ASSIGNED TASK:
You are asked to filter the data below and copy every line holding "figure".

Recorded data:
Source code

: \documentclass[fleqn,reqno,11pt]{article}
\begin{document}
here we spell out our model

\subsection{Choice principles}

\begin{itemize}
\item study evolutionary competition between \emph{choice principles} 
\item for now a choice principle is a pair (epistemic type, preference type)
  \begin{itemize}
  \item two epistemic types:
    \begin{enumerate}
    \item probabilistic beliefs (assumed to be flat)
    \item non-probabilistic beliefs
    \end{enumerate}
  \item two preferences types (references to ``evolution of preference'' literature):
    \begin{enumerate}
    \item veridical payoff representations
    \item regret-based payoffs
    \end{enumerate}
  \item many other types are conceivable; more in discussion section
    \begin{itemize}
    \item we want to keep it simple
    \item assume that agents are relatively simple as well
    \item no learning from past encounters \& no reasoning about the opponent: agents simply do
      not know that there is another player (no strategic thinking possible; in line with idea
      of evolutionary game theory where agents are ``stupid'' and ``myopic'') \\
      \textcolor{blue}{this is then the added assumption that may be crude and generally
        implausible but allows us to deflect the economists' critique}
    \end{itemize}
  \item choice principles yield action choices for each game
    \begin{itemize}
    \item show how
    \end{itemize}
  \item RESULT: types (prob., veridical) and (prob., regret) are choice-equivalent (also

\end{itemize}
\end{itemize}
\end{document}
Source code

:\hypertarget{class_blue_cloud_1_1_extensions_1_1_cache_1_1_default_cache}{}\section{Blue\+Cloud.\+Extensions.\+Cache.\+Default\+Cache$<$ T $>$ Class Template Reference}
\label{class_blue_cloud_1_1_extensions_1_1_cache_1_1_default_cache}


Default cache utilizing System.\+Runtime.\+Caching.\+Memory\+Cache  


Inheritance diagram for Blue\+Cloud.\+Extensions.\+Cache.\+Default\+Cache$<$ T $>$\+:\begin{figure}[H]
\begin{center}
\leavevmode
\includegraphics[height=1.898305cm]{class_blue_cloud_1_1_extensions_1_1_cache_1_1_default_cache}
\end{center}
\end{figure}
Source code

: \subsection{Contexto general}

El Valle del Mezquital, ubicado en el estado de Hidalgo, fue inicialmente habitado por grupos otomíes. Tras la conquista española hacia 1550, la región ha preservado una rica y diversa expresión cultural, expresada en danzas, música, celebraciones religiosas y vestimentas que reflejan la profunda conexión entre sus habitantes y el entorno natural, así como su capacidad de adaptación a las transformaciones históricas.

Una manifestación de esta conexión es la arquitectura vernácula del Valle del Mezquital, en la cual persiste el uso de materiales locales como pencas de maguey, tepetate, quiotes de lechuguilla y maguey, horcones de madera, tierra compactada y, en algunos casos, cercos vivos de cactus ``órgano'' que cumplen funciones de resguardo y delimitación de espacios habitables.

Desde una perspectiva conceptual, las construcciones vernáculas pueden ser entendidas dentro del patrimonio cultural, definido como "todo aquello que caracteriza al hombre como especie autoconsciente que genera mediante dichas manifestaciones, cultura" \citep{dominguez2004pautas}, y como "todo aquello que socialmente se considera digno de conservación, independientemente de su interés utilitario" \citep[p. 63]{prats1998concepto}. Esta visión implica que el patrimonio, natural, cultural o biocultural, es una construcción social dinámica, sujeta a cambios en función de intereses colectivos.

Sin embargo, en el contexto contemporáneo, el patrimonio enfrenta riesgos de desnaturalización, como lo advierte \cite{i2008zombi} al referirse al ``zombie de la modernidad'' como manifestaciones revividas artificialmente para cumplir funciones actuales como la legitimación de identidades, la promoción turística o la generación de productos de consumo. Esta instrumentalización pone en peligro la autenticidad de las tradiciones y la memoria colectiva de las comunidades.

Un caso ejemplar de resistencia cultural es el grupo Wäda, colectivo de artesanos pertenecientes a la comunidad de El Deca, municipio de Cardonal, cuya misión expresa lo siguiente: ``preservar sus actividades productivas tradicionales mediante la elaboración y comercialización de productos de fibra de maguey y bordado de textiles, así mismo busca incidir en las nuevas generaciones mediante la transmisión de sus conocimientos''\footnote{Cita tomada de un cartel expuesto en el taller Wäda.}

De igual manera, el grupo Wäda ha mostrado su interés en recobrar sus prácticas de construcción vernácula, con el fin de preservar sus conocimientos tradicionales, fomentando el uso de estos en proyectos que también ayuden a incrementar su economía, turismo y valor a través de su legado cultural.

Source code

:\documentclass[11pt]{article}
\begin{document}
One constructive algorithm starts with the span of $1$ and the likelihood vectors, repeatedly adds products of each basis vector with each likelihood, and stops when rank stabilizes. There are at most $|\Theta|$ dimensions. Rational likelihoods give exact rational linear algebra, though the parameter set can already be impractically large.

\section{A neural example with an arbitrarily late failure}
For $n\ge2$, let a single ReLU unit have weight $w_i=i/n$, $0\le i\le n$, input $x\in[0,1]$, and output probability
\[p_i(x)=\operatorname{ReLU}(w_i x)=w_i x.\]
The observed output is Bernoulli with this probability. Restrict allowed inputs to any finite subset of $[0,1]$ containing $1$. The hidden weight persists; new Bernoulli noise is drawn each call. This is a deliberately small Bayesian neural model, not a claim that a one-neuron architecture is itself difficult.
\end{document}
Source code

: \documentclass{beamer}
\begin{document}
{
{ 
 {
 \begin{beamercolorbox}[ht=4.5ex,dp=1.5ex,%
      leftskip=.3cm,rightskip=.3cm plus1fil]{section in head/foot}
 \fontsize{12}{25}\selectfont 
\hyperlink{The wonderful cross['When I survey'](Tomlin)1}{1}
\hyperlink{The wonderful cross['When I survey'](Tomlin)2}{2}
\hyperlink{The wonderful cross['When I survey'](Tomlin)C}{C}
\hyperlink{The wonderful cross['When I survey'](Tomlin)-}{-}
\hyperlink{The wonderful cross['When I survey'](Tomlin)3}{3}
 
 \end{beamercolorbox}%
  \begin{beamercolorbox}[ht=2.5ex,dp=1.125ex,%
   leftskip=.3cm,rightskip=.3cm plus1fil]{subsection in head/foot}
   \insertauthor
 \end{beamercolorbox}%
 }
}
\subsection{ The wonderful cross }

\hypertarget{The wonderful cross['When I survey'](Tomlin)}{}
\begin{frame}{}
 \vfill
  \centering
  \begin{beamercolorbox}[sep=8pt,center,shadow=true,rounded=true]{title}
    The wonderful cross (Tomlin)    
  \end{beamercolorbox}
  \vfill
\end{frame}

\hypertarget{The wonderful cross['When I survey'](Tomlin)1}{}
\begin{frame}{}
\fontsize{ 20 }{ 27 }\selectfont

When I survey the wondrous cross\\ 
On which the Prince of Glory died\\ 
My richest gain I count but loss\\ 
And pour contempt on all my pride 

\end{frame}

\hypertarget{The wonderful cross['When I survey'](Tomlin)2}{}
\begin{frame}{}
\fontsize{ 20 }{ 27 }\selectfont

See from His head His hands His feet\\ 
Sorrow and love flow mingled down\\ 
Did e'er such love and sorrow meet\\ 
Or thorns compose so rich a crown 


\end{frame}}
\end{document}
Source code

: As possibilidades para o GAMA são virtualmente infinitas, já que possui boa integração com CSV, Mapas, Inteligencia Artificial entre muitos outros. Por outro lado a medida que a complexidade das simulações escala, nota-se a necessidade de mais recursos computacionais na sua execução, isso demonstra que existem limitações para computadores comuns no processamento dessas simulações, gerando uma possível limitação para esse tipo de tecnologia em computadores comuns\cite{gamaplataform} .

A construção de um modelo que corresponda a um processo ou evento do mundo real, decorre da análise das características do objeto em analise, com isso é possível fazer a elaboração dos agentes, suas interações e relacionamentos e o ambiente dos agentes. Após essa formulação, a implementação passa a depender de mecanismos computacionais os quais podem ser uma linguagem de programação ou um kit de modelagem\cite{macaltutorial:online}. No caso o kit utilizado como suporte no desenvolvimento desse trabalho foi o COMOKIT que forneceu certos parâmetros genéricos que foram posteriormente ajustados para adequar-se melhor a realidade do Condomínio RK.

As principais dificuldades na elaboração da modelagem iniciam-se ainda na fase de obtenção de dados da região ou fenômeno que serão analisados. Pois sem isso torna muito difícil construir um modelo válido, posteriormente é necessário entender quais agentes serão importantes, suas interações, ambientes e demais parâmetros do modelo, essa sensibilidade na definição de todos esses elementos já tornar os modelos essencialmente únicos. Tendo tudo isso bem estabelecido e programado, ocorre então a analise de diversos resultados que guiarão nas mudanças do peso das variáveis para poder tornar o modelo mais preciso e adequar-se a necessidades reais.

EXERCISE OUTPUT:
Inheritance diagram for Blue\+Cloud.\+Extensions.\+Cache.\+Default\+Cache$<$ T $>$\+:\begin{figure}[H]
\end{figure}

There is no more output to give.